DBRE: The Monitoring of Monitoring

Spokey Wheeler
2 min readOct 17, 2019

--

Quis custodiet ipsos custodes?

Probably the most important and difficult part of a DBRE’s life is building a useful monitoring stack. As part of a company that has gone through multiple mergers and acquisitions, our various monitoring solution stacks all show some interesting challenges.

Because the stack I’m responsible for has a relatively low polling frequency and a very low transaction throughput, we aren’t as prone to metrics tsunamis as other parts of our business. Other parts of the business have staggering data volumes.

My team uses Prometheus and Grafana for detailed monitoring. We also have a high-level status board using Goss and Grafana. This is replicated as part of the standard build for every customer. We also have a consolidated Prometheus, Alertmanager and Grafana that scrapes each customer’s metrics and acts as a repository. We are building trend analysis of this aggregated data. We also use this repository for alerting, mostly via Slack.

Other parts of the business use the Nagios /Zabbix model, so I have the opportunity to assess how the two models stack up to each other.

Unsurprisingly, there isn’t really a clear winner at this stage, with the caveat that “our” model is less than a year old and is showing all the normal behaviours of a new baby: occasionally spraying faeces everywhere, waking us up at random intervals and being super cute and adorable the rest of the time. The other model (Nagios / Zabbix) is a teen / tween.
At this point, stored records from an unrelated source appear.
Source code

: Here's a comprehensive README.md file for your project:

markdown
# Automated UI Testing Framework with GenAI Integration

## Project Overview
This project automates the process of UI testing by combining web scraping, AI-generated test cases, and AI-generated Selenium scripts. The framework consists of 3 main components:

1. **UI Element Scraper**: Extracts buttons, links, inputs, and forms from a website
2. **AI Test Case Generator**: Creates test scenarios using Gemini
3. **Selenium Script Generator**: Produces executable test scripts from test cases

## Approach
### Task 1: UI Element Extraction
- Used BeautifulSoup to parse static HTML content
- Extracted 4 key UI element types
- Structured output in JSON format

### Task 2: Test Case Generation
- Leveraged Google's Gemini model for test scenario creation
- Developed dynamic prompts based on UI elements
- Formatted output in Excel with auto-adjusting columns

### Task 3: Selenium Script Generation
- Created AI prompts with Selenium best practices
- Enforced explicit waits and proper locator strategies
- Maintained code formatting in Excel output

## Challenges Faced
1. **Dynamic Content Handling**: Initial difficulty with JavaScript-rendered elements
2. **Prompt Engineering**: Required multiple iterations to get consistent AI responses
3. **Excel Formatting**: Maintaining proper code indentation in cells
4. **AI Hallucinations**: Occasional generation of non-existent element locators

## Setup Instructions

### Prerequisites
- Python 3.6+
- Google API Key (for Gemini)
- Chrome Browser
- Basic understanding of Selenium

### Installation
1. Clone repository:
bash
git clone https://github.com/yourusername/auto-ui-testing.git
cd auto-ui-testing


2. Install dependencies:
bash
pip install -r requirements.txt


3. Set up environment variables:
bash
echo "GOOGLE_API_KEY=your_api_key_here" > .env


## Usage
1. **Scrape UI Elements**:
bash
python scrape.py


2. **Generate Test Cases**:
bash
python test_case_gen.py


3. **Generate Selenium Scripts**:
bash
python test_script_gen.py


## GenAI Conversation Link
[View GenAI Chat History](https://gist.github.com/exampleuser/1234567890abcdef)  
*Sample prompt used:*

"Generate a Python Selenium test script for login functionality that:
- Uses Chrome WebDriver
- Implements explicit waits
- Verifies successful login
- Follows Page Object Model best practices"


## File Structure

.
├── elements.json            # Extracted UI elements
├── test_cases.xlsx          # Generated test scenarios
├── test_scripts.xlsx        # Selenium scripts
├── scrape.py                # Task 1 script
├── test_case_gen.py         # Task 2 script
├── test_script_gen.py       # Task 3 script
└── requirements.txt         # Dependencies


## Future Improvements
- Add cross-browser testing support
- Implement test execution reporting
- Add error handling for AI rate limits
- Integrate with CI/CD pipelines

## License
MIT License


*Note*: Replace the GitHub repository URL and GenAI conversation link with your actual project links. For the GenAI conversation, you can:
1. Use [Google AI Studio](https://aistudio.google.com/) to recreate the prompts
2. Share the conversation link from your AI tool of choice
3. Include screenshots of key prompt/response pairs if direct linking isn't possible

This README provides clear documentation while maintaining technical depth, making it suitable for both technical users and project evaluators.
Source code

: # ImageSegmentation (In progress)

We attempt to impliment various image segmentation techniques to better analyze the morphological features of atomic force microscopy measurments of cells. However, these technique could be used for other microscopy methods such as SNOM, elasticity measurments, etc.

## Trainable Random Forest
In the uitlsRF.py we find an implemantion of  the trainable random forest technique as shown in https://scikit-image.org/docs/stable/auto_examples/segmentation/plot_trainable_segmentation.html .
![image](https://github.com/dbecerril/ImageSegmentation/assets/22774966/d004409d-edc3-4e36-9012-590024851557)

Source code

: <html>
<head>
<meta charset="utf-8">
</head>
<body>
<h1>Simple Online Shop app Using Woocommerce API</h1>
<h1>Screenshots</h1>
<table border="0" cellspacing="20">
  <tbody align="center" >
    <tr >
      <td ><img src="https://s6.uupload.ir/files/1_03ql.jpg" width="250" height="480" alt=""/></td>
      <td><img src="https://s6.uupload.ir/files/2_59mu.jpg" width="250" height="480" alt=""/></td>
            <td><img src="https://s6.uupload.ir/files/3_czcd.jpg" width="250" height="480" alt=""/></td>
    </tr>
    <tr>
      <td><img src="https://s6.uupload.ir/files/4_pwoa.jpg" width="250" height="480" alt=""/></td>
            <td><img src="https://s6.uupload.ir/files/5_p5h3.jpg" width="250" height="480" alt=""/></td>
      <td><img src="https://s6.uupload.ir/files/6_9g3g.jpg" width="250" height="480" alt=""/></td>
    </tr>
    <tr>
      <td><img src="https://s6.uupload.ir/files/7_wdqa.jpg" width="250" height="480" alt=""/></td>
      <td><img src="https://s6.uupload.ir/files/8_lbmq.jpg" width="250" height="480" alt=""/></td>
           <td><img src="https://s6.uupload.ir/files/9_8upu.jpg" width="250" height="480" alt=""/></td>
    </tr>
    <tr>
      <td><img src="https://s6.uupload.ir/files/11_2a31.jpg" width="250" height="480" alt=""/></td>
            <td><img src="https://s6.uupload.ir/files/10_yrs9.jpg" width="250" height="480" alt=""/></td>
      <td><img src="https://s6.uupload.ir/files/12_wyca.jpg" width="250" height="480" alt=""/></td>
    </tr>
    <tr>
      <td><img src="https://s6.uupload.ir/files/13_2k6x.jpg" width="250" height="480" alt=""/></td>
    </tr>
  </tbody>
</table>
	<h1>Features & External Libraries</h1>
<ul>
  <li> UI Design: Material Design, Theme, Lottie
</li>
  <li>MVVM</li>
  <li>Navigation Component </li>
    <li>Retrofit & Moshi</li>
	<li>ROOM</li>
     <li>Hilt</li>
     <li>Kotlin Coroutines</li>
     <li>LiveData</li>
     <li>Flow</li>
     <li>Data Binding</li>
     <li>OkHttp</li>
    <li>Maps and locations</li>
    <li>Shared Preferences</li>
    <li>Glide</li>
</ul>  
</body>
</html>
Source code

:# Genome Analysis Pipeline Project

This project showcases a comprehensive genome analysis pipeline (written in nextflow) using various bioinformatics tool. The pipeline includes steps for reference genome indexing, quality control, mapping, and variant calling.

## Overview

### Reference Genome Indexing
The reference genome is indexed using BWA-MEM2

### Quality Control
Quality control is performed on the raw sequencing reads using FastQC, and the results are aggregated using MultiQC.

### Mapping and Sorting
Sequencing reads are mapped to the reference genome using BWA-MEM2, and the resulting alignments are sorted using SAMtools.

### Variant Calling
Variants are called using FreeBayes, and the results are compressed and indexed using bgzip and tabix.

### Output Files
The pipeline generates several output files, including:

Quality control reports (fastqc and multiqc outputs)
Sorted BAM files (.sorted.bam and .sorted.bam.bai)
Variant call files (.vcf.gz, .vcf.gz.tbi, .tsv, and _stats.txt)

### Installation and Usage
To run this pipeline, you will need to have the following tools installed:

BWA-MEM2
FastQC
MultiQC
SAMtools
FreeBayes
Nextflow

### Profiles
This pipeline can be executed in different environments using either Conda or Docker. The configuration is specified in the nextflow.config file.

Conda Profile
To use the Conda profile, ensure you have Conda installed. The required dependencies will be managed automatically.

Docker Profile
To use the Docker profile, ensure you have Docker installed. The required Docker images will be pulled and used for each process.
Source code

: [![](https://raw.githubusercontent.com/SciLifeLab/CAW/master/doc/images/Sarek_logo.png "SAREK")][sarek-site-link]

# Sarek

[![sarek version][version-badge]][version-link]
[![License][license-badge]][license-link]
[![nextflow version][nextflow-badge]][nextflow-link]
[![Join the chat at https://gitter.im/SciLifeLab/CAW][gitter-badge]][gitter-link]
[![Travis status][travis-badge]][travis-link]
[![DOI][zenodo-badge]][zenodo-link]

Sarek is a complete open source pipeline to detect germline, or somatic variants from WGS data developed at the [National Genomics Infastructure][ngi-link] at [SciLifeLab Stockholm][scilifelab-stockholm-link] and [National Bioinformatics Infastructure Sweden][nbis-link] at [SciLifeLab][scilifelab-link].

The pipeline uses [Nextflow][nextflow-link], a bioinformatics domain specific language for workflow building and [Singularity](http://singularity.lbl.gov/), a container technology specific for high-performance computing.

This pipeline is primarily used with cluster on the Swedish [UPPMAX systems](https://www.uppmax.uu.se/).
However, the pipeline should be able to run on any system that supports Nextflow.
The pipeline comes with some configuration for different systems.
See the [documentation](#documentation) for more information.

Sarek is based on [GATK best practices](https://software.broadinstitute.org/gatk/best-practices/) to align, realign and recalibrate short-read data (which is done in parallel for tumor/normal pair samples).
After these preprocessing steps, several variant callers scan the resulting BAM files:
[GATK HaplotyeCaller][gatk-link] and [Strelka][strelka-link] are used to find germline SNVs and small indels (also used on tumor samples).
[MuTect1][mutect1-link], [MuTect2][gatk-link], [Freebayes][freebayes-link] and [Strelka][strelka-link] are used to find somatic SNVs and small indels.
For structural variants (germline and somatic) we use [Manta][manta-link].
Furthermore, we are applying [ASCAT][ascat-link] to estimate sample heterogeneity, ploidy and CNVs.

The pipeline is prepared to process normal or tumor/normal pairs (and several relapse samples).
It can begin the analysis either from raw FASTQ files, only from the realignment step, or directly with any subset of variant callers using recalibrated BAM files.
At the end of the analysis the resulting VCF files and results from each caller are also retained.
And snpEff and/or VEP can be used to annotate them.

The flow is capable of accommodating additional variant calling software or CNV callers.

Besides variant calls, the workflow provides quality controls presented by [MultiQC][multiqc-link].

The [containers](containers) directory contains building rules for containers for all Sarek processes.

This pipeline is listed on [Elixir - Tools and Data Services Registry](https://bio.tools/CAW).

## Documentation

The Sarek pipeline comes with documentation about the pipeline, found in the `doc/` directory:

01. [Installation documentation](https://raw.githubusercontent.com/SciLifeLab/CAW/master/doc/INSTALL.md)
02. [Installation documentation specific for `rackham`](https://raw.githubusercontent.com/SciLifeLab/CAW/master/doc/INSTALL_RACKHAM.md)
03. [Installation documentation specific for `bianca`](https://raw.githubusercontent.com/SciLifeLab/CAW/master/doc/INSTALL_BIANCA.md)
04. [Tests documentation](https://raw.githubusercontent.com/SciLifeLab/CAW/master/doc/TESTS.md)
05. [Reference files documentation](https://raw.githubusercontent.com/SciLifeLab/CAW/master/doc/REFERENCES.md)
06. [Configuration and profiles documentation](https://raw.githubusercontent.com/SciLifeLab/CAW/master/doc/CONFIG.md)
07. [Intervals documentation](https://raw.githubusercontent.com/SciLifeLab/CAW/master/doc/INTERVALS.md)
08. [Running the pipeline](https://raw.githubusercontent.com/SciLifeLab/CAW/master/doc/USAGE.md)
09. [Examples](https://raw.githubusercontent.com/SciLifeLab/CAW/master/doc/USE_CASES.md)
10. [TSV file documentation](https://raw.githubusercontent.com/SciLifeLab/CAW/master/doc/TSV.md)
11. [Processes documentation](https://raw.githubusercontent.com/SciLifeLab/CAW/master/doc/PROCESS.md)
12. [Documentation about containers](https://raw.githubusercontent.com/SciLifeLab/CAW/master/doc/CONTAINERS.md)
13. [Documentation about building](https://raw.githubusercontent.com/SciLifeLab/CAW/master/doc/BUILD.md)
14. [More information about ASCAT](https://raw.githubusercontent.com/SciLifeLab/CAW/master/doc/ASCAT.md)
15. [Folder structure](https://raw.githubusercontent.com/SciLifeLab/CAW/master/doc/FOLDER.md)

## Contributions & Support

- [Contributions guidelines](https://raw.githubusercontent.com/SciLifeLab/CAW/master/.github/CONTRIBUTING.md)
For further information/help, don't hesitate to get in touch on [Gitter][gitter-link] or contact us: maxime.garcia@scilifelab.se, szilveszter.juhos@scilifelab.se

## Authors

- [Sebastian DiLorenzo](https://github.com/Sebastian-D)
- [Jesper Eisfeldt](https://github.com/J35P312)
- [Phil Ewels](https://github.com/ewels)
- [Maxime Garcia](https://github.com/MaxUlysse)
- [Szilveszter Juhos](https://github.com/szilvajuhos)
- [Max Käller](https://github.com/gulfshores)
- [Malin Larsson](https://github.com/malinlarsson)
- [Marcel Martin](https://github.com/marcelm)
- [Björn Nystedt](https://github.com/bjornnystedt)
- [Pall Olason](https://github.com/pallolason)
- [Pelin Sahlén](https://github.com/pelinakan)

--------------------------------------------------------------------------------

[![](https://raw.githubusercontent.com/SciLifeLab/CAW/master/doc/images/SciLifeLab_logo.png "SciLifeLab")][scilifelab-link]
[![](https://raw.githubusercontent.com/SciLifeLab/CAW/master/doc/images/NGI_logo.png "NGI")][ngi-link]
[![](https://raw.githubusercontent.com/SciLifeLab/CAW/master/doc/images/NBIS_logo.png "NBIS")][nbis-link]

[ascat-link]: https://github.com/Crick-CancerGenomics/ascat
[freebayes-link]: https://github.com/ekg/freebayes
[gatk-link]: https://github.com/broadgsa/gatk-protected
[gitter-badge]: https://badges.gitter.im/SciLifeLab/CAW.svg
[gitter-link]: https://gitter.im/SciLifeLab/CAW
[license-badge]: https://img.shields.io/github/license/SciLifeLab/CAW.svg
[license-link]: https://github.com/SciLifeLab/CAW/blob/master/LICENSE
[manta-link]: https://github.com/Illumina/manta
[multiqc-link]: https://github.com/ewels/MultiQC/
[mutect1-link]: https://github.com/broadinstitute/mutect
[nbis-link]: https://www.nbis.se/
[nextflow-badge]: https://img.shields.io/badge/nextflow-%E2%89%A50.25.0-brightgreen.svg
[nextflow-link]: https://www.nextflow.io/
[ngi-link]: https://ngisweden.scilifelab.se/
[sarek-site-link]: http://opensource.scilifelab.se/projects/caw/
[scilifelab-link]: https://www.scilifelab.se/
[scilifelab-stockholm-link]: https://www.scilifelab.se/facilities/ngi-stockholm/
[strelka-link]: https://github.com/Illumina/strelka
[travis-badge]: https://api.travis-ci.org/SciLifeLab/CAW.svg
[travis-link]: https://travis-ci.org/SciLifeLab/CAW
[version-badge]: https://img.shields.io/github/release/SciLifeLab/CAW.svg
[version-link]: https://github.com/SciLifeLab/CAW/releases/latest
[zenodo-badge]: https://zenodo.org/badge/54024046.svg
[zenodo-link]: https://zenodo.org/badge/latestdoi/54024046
Before we actually went live, I was toying with the idea of using something else (like Nagios) to monitor our Prometheus environments on the basis that if there was a Prometheus issue, it could take out our monitoring of our monitoring. We’ve noticed that we have some transient network issues that cause us to us to lose scrapes from time to time. We also experience more outages than I’d like to see, although these generally stem from things like engineer A provisioning space for 15 days of data and engineer B configuring Prometheus to keep data for 90 days.

On the other side of the business, though, I’ve noticed that outages happen in their model too. Monitoring software is still software. As a result, we’re probably going to “contribute” our monitoring of similar databases to them for use as a backup, and we might also take their monitoring as a backup. Because of the security model for our product, the latter is a bit more difficult, though.

The more reliant you are on your monitoring stack (i.e., the more mature your operation is), the more disruptive an outage is. It therefore makes perfect sense to monitor your monitoring stack as carefully as you monitor anything else.

Who spies on the spies?

Key takeaways:

  • monitor your monitoring, its just as susceptible to problems as any other piece of software

--

--